= WORK TO BE COMPLETED =
Although pictures appear in the data, the answer should contain only the lines from its start through the line with "do that later.", written out exactly.

= DATA RECORDS =
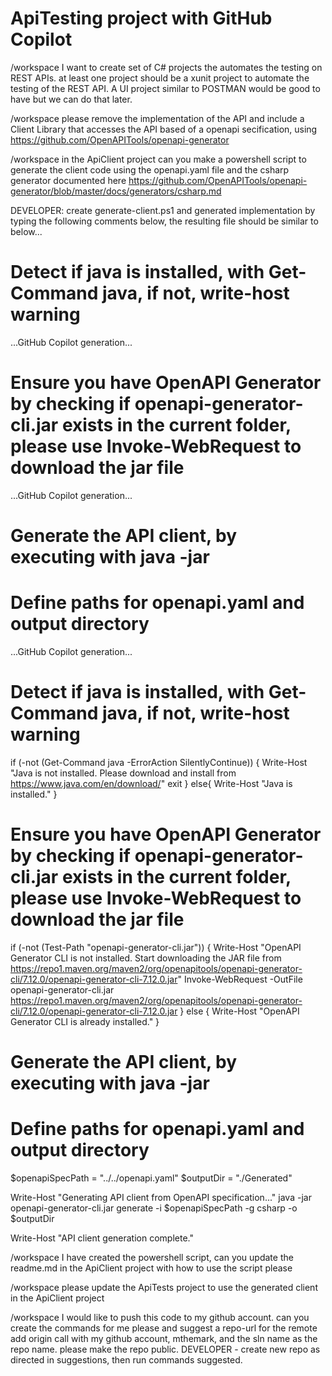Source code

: ApiTesting project with GitHub Copilot
=

/workspace I want to create set of C# projects the automates the testing on REST APIs. at least one project should be a xunit project to automate the testing of the REST API. A UI project similar to POSTMAN would be good to have but we can do that later.

/workspace please remove the implementation of the API and include a Client Library that accesses the API based of a openapi secification, using https://github.com/OpenAPITools/openapi-generator

/workspace in the ApiClient project can you make a powershell script to generate the client code using the openapi.yaml file and the csharp generator documented here https://github.com/OpenAPITools/openapi-generator/blob/master/docs/generators/csharp.md

DEVELOPER: create generate-client.ps1 and generated implementation by typing the following comments below, the resulting file should be similar to below...

# Detect if java is installed, with Get-Command java, if not, write-host warning
...GitHub Copilot generation...
# Ensure you have OpenAPI Generator by checking if openapi-generator-cli.jar exists in the current folder, please use Invoke-WebRequest to download the jar file
...GitHub Copilot generation...

# Generate the API client, by executing with java -jar
# Define paths for openapi.yaml and output directory
...GitHub Copilot generation...



# Detect if java is installed, with Get-Command java, if not, write-host warning
if (-not (Get-Command java -ErrorAction SilentlyContinue)) {
    Write-Host "Java is not installed. Please download and install from https://www.java.com/en/download/"
    exit
}
else{
    Write-Host "Java is installed."
}

# Ensure you have OpenAPI Generator by checking if openapi-generator-cli.jar exists in the current folder, please use Invoke-WebRequest to download the jar file
if (-not (Test-Path "openapi-generator-cli.jar")) {
    Write-Host "OpenAPI Generator CLI is not installed. Start downloading the JAR file from https://repo1.maven.org/maven2/org/openapitools/openapi-generator-cli/7.12.0/openapi-generator-cli-7.12.0.jar"
    Invoke-WebRequest -OutFile openapi-generator-cli.jar https://repo1.maven.org/maven2/org/openapitools/openapi-generator-cli/7.12.0/openapi-generator-cli-7.12.0.jar
}
else {
    Write-Host "OpenAPI Generator CLI is already installed."
}

# Generate the API client, by executing with java -jar
# Define paths for openapi.yaml and output directory
$openapiSpecPath = "../../openapi.yaml"
$outputDir = "./Generated"

Write-Host "Generating API client from OpenAPI specification..."
java -jar openapi-generator-cli.jar generate -i $openapiSpecPath -g csharp -o $outputDir

Write-Host "API client generation complete."


/workspace I have created the powershell script, can you update the readme.md in the ApiClient project with how to use the script please


/workspace please update the ApiTests project to use the generated client in the ApiClient project


/workspace I would like to push this code to my github account. can you create the commands for me please and suggest a repo-url for the remote add origin call with my github account, mthemark, and the sln name as the repo name. please make the repo public.
DEVELOPER - create new repo as directed in suggestions, then run commands suggested.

= TASK RESPONSE =
Source code

: ApiTesting project with GitHub Copilot
=

/workspace I want to create set of C# projects the automates the testing on REST APIs. at least one project should be a xunit project to automate the testing of the REST API. A UI project similar to POSTMAN would be good to have but we can do that later.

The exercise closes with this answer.